An oatcake may take a number of different forms. It can be an oven-baked, manufactured biscuit containing a proportion of wheat flour. Or it can be a girdle-baked version, containing no flour, which takes on a life of its own as a thin curling triangle as it dries out. A hybrid of this is the toasted oatcake, which has not only been dried-out on a girdle, but also gently toasted before a live fire, or other source of heat, to sharpen up the oatmeal flavour and increase crispness. They are rarely found for sale commercially, though farmer’s wives who bake for rural shows and Highland games sometimes produce a batch for sale. Wafer-thin, girdle-curled, dusky-coloured, crunchy-textured, nutty-flavoured — they are a distinctive product of the home-baker’s art. A method which requires both skill and care, which accounts for their rarity.

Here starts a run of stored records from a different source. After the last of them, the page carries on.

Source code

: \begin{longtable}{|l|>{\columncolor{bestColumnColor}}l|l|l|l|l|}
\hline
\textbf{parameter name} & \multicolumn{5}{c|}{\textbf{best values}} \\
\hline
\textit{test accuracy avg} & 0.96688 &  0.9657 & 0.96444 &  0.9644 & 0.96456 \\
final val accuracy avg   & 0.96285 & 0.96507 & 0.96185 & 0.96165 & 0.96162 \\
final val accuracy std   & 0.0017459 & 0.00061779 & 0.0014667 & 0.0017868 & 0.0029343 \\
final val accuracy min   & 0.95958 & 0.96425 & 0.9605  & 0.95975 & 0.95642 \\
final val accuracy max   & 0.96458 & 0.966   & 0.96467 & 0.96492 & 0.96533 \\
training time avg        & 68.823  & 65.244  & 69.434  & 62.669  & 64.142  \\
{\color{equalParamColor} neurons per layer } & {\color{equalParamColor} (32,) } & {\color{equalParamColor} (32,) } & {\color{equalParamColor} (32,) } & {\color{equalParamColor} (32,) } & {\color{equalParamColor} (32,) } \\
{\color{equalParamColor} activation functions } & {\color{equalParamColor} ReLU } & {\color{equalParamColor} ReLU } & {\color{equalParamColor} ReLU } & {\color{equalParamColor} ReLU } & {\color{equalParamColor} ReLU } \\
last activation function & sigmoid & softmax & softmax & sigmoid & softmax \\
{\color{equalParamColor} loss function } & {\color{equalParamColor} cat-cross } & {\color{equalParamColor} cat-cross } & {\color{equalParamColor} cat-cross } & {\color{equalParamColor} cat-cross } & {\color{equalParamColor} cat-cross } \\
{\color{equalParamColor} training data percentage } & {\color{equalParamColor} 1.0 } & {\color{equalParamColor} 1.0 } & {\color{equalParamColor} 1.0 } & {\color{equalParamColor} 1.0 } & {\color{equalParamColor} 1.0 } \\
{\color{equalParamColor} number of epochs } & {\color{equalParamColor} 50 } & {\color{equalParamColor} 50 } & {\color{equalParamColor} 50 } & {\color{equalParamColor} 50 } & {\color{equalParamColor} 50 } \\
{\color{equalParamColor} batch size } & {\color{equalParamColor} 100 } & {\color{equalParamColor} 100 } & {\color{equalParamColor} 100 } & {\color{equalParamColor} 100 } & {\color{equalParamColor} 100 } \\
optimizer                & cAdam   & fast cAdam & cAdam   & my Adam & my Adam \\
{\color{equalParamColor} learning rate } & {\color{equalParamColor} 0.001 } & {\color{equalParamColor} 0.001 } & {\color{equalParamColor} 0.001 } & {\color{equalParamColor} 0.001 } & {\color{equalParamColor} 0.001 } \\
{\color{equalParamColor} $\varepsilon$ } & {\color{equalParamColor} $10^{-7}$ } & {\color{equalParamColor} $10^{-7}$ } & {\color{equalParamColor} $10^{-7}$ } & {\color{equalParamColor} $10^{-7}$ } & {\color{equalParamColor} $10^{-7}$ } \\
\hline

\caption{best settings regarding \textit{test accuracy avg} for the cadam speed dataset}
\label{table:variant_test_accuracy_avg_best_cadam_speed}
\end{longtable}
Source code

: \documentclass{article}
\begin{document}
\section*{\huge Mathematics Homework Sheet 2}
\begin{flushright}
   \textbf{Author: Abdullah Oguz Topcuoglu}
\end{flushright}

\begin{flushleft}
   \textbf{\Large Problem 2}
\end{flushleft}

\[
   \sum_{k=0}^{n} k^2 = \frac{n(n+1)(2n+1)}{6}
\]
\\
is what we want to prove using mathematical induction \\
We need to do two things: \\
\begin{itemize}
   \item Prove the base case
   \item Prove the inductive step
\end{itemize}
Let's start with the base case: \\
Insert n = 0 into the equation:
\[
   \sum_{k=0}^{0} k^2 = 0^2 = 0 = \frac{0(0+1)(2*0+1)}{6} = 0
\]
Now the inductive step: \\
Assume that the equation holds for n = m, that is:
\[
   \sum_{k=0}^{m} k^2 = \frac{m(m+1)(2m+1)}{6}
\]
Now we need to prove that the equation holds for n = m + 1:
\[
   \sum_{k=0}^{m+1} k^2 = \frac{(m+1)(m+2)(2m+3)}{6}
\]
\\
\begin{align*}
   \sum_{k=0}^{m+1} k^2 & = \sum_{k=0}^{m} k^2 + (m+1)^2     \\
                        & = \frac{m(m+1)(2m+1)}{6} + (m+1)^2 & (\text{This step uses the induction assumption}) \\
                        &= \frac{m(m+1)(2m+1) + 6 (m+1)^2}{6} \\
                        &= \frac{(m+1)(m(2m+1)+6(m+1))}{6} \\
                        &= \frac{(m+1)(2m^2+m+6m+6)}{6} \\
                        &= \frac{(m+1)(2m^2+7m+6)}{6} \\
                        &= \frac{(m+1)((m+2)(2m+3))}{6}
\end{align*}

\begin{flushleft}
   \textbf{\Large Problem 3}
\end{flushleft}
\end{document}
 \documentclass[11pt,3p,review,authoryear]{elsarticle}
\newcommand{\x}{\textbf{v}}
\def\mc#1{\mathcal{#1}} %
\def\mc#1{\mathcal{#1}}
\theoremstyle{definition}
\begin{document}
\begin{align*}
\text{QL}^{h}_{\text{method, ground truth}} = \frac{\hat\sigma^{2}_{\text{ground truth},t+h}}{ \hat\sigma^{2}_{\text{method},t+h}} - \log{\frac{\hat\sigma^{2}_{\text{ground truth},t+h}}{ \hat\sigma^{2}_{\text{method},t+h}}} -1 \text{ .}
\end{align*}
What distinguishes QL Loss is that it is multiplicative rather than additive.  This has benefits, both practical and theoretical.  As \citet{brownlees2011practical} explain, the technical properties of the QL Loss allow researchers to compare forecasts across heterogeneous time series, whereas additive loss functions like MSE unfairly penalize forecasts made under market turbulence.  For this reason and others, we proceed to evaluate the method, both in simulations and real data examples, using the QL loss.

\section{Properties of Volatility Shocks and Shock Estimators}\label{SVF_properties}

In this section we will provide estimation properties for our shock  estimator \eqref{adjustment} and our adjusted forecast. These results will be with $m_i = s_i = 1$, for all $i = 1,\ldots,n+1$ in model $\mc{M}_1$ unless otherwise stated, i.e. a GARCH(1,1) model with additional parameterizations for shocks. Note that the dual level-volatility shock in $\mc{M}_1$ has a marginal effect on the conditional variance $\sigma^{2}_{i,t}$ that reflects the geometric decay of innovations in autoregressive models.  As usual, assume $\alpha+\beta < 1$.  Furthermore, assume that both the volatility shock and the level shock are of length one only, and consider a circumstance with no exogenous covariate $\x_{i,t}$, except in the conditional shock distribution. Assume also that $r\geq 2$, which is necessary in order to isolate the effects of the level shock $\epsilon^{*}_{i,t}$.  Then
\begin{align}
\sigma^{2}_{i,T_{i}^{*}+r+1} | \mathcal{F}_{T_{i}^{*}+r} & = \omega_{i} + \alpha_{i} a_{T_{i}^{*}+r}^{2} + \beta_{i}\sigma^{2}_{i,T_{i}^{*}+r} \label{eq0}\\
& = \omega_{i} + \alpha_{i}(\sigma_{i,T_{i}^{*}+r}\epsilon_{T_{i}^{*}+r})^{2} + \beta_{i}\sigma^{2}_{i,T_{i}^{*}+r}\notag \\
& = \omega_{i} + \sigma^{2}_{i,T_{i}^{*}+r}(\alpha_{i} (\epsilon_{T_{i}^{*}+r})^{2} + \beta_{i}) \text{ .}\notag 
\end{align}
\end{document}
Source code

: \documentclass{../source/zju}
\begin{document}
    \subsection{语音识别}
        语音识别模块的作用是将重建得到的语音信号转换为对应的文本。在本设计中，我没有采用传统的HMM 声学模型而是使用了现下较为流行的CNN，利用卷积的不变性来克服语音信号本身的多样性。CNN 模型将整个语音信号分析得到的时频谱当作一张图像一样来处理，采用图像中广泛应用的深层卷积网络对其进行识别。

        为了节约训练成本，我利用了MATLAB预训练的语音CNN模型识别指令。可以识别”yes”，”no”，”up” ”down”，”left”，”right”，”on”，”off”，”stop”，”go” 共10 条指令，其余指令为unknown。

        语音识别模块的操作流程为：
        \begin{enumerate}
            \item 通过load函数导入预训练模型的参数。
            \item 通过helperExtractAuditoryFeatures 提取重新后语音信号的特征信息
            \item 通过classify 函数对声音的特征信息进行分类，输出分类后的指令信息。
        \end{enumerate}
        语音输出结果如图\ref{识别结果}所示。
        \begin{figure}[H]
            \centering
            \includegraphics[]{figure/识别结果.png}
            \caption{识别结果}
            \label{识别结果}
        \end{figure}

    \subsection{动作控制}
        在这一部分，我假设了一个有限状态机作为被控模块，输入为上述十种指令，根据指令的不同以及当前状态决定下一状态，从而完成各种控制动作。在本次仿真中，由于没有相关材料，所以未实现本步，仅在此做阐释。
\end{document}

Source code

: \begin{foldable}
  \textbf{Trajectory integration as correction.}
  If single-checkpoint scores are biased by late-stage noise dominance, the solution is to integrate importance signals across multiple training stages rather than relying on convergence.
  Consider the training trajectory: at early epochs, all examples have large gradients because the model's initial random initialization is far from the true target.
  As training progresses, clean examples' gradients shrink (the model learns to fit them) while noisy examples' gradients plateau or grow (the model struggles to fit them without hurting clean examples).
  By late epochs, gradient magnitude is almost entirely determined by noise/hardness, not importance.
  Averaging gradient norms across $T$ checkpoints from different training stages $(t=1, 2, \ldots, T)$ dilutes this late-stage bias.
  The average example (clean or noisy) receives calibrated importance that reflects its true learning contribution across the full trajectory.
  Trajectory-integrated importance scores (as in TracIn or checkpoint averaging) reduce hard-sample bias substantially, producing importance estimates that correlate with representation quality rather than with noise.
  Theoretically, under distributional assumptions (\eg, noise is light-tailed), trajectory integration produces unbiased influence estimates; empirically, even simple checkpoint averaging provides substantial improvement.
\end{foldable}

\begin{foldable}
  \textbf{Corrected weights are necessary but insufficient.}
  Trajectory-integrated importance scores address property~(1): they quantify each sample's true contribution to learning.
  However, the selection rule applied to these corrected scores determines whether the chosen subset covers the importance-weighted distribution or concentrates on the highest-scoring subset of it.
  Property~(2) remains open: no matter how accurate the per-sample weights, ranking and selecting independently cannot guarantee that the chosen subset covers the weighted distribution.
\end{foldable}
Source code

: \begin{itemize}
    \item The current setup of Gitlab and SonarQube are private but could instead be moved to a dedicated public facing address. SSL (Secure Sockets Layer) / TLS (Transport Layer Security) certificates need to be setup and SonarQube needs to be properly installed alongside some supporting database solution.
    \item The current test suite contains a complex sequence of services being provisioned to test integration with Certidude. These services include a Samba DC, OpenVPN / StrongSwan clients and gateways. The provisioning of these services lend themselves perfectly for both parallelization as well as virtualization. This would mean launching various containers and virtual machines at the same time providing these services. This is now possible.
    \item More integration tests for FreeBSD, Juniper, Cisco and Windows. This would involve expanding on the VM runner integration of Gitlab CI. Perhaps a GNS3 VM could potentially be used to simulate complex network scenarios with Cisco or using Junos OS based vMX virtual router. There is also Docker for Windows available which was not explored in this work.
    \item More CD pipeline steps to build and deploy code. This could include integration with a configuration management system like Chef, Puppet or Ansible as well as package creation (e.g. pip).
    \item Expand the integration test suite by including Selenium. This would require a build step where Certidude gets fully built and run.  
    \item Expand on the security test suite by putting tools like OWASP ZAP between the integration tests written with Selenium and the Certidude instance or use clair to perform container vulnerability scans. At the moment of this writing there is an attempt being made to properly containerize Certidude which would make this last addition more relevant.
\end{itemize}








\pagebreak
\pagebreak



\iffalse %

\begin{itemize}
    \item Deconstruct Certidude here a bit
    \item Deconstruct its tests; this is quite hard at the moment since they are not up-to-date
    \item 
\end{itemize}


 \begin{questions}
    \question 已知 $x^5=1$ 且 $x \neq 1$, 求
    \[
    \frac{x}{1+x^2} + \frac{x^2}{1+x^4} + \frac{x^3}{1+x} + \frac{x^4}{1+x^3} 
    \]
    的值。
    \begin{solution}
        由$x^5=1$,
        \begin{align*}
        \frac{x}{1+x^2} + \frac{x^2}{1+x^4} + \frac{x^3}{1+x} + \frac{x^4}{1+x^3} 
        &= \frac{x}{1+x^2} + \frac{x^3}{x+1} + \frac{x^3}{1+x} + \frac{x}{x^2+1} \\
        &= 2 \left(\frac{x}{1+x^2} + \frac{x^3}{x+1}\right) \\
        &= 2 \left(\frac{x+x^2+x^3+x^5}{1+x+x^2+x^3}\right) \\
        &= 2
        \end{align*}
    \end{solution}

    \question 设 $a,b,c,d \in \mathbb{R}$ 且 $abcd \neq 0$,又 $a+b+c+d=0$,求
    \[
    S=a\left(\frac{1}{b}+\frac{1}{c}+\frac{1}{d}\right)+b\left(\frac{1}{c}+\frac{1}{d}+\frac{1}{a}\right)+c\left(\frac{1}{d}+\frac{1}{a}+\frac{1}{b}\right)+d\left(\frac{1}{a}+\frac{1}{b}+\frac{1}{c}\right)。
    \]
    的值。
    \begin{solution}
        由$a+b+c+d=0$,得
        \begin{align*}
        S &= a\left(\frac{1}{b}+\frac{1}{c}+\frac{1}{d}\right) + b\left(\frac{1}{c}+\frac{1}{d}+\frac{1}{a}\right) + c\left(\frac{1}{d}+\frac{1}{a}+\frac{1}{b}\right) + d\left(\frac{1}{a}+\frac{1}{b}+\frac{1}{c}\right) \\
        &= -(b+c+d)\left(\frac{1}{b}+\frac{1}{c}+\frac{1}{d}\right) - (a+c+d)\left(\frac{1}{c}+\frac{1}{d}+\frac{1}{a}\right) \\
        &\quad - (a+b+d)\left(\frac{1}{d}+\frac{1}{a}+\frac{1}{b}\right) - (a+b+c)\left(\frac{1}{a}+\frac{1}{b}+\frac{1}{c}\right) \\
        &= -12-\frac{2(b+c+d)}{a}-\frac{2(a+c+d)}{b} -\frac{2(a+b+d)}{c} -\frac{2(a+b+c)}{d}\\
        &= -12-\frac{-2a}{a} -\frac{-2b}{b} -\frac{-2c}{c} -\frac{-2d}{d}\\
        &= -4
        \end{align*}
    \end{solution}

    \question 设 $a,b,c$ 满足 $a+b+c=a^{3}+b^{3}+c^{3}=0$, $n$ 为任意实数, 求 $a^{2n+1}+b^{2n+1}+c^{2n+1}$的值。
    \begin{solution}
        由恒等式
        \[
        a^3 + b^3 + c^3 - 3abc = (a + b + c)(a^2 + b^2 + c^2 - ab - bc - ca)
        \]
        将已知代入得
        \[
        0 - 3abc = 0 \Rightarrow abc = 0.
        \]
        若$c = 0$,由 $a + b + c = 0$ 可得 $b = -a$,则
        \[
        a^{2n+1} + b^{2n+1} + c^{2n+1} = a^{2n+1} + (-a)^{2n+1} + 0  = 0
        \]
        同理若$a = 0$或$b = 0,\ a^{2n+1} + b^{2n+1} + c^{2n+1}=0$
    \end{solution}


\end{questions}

‘Toast very slowly at a distance from the fire,’ says an old recipe, ‘first on one side and then the other, on a toaster of open bars that lets the moisture escape.’
Lacking both the open fire and the old-fashioned oatcake toaster with the open bars, a compromise is to cook them first on the girdle, and finish them with a toasting under a very low grill. To get a curl on the oatcake it’s necessary to cut them into triangular farls.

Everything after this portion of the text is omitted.